Rendered images with source text:
************
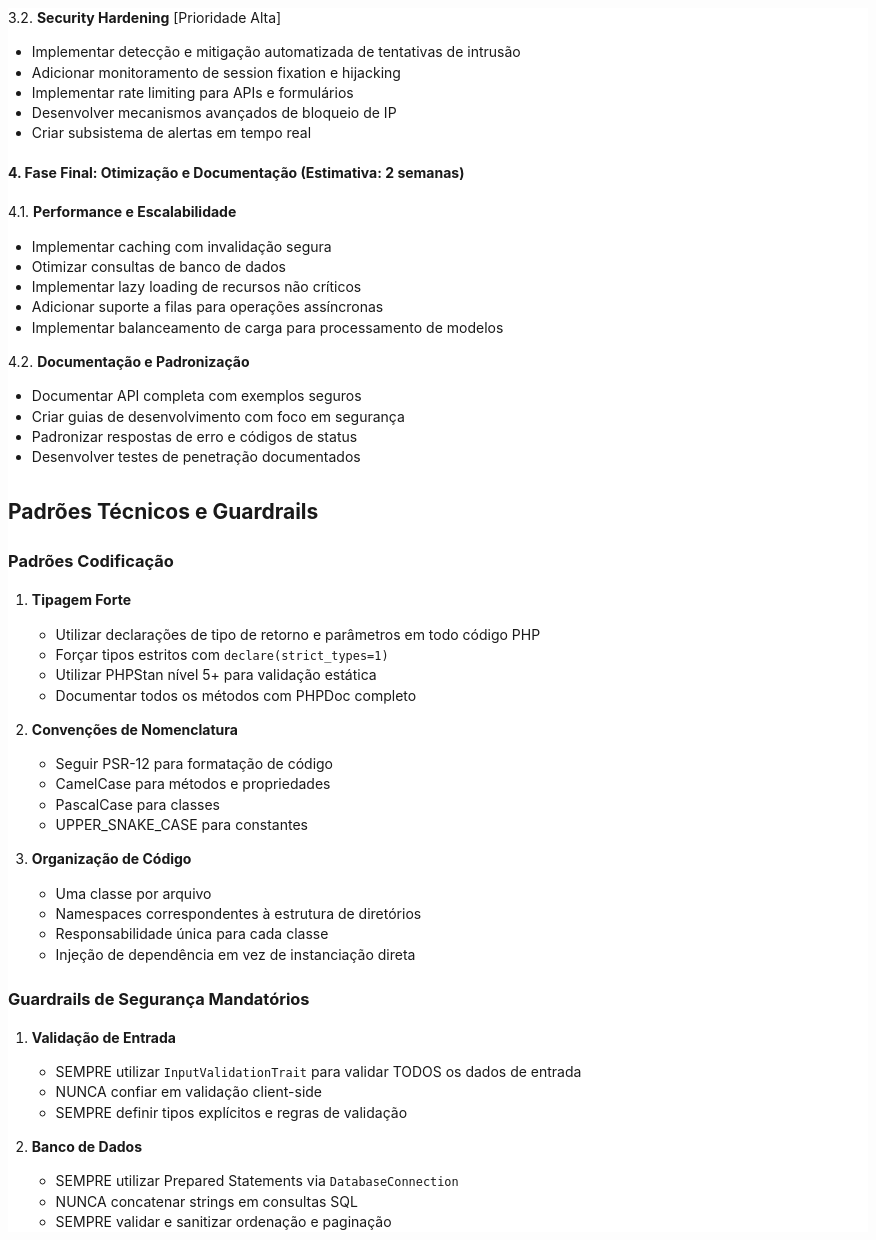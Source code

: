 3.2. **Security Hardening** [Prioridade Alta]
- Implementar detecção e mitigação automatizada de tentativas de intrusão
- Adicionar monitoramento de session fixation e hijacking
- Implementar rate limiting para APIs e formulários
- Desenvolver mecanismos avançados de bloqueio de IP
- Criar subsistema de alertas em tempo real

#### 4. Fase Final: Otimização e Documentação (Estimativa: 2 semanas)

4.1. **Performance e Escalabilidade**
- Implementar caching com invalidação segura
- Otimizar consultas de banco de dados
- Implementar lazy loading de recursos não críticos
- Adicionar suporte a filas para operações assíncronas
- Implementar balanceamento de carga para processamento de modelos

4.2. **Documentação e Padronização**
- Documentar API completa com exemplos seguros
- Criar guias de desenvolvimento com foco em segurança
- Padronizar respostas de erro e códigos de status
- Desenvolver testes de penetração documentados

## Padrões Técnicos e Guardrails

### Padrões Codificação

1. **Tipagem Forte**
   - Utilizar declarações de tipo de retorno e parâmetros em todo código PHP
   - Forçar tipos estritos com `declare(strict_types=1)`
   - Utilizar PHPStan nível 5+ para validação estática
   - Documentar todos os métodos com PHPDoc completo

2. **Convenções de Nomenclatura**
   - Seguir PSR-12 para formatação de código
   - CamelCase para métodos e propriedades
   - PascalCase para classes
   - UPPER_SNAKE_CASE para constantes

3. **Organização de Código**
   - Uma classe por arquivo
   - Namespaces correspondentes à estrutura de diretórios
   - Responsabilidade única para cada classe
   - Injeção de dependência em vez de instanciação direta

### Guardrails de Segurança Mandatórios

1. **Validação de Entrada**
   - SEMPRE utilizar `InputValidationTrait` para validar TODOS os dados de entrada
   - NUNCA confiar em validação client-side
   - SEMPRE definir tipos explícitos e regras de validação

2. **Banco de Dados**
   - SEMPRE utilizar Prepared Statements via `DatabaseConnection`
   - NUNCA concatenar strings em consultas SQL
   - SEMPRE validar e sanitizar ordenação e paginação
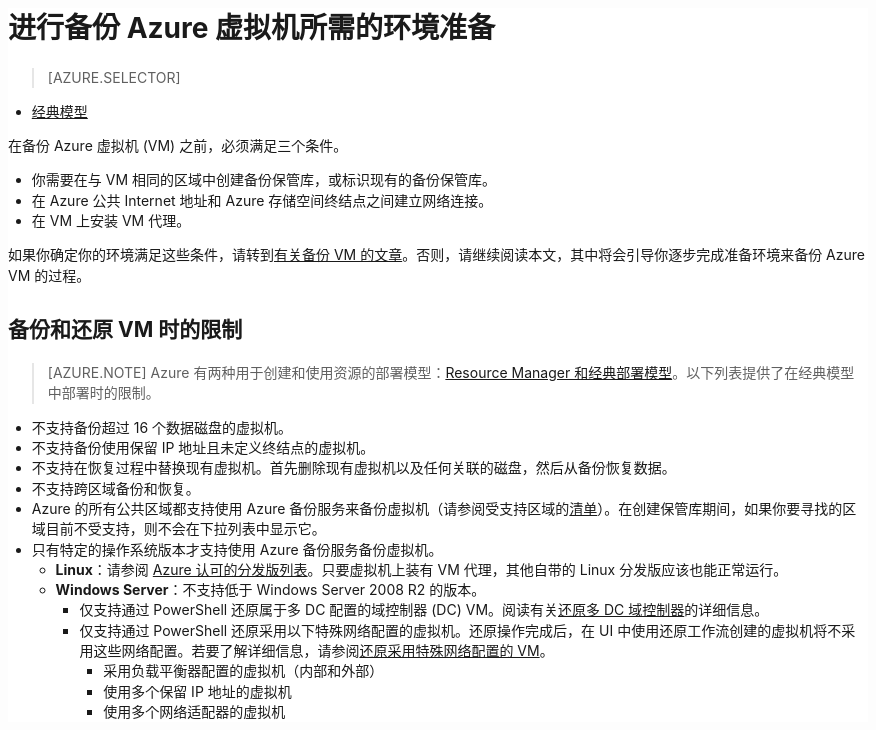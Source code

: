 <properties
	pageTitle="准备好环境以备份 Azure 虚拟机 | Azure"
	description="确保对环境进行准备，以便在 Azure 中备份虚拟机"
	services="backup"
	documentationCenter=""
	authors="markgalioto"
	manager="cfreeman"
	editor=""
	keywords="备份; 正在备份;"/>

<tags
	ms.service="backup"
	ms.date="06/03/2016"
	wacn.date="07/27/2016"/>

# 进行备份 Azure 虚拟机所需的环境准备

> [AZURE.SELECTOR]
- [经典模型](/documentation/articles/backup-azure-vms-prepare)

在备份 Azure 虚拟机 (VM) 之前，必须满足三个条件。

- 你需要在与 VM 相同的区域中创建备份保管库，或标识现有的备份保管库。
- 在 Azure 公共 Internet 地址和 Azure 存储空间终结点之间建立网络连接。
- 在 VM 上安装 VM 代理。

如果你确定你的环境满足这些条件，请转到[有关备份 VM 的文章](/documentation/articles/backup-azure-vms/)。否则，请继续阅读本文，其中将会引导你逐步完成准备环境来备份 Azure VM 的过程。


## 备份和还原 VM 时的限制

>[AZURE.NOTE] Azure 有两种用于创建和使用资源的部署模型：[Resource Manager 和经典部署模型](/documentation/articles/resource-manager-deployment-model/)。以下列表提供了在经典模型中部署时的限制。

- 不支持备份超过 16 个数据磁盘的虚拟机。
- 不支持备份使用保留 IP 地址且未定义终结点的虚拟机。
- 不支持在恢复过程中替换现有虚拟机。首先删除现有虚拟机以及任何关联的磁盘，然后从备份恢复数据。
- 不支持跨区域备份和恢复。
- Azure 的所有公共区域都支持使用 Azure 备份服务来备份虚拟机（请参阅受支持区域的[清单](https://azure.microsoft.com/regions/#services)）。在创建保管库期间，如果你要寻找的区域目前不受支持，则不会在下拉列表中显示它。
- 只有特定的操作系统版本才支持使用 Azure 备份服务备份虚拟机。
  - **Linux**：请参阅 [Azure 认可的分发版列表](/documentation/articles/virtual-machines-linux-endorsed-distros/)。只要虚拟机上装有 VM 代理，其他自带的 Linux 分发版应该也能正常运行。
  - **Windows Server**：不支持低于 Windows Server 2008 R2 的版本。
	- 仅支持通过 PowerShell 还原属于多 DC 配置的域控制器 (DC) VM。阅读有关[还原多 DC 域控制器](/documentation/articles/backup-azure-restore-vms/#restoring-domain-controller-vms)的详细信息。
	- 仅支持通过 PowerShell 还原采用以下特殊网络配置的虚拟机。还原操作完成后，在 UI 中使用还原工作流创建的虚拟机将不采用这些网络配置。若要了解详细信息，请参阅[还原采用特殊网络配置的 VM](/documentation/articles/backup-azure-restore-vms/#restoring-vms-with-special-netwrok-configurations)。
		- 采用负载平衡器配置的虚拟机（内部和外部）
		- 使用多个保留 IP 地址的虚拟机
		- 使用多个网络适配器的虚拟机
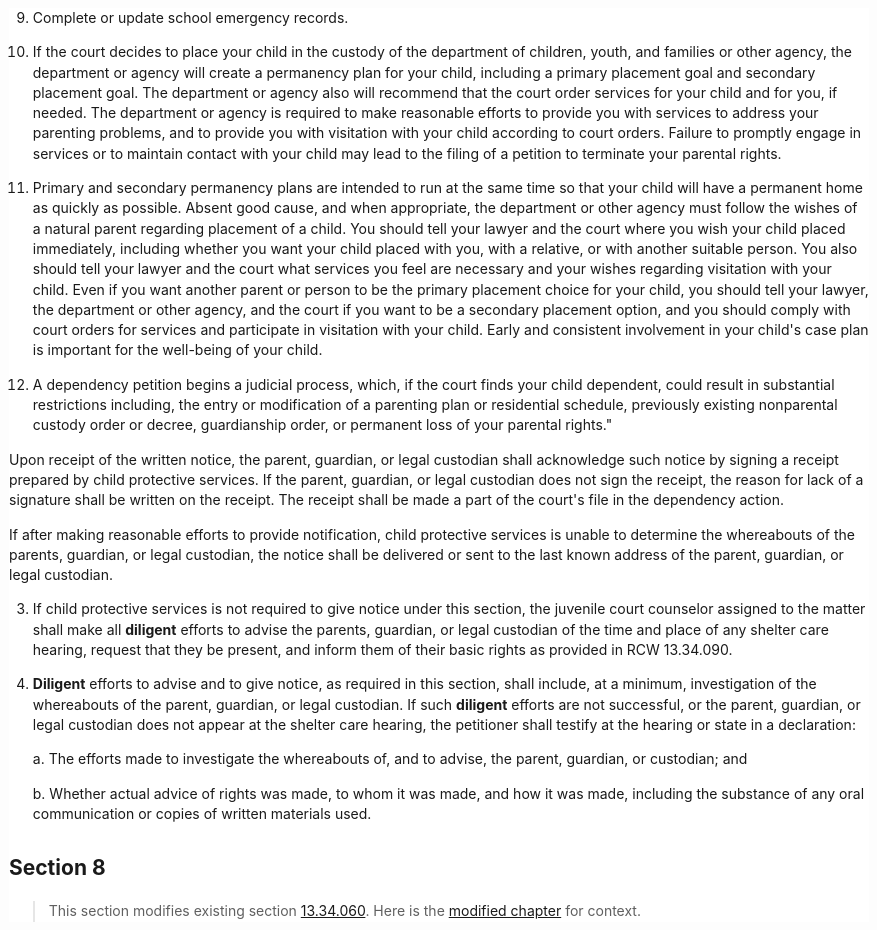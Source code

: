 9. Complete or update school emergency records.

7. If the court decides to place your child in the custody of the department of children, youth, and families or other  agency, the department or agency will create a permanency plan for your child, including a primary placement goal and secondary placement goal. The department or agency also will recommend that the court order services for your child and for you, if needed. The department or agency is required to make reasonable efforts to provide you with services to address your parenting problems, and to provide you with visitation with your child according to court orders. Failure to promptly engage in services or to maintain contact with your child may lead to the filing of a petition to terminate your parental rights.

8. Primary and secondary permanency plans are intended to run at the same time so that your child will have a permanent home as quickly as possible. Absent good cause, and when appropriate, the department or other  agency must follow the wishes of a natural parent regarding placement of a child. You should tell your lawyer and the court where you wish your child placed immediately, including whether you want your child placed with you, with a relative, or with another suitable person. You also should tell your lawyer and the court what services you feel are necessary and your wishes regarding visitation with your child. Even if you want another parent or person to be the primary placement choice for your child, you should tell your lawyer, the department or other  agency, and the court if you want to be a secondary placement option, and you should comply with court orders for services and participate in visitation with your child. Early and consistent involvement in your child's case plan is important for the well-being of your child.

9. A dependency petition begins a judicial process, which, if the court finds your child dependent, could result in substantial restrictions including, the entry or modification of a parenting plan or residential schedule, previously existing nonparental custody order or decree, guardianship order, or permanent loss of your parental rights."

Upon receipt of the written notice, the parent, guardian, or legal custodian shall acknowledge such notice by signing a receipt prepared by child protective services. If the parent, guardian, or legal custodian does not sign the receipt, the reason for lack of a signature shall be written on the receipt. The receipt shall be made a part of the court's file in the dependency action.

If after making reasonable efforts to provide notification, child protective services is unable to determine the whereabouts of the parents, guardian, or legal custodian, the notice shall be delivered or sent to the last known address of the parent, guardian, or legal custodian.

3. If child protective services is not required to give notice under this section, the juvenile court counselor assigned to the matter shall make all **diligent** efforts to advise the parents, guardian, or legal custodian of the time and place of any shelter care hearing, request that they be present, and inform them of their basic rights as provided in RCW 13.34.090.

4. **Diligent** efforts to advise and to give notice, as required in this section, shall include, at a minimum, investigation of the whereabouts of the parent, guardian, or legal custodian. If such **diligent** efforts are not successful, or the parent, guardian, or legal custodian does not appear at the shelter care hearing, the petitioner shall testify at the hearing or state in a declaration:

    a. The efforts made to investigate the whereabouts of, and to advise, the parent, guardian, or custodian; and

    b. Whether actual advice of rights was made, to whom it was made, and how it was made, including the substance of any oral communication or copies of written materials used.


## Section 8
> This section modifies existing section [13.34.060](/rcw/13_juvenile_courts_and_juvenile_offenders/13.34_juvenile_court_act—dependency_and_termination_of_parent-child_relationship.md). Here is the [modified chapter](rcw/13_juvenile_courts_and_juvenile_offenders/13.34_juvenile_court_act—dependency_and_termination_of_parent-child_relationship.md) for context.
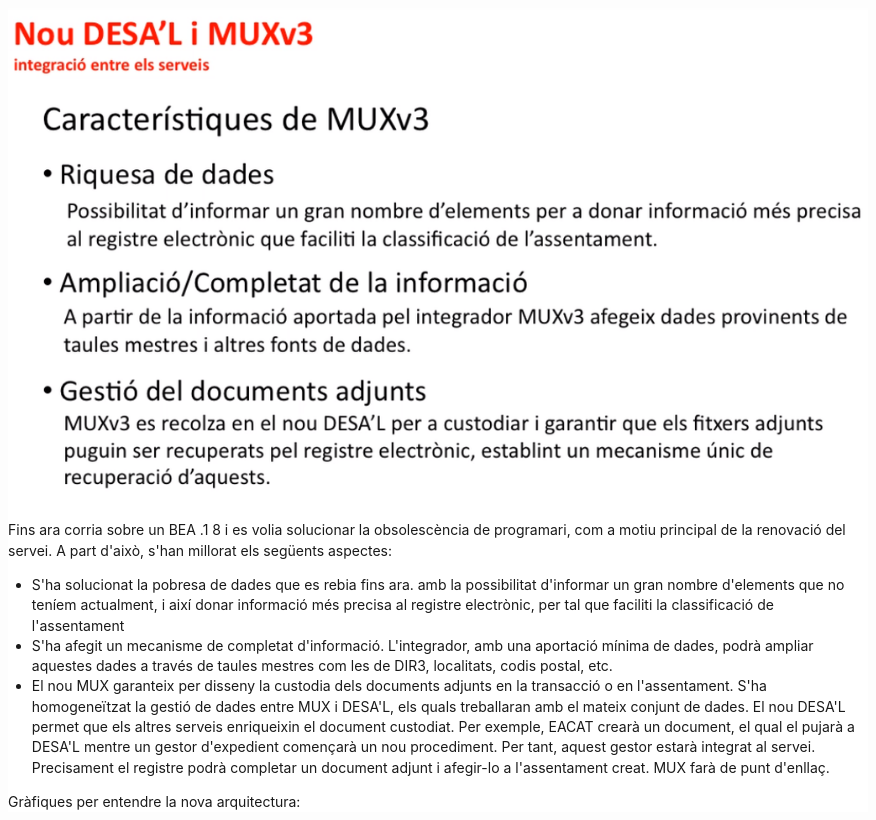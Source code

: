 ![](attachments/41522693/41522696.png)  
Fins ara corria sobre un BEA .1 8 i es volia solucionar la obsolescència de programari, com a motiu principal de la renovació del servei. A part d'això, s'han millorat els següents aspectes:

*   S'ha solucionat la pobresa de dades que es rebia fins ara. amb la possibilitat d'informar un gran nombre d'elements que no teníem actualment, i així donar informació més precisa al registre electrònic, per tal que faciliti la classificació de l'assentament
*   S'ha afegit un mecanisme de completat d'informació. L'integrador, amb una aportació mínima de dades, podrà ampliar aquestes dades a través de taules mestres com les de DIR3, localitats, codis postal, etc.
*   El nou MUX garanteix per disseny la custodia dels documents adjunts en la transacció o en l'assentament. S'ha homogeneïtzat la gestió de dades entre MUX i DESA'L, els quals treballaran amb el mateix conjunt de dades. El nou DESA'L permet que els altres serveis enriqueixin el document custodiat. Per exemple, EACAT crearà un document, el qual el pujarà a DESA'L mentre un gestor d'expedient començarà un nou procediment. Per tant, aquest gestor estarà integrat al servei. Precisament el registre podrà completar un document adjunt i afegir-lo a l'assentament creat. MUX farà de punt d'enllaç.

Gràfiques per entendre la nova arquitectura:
************
■ **Assigned task**
Starting from the records above, copy each line where the string "manager" is found.

■ **Exercise response**
	manager="cfreeman"
>[AZURE.NOTE] Azure 有两种用于创建和使用资源的部署模型：[Resource Manager 和经典部署模型](/documentation/articles/resource-manager-deployment-model/)。以下列表提供了在经典模型中部署时的限制。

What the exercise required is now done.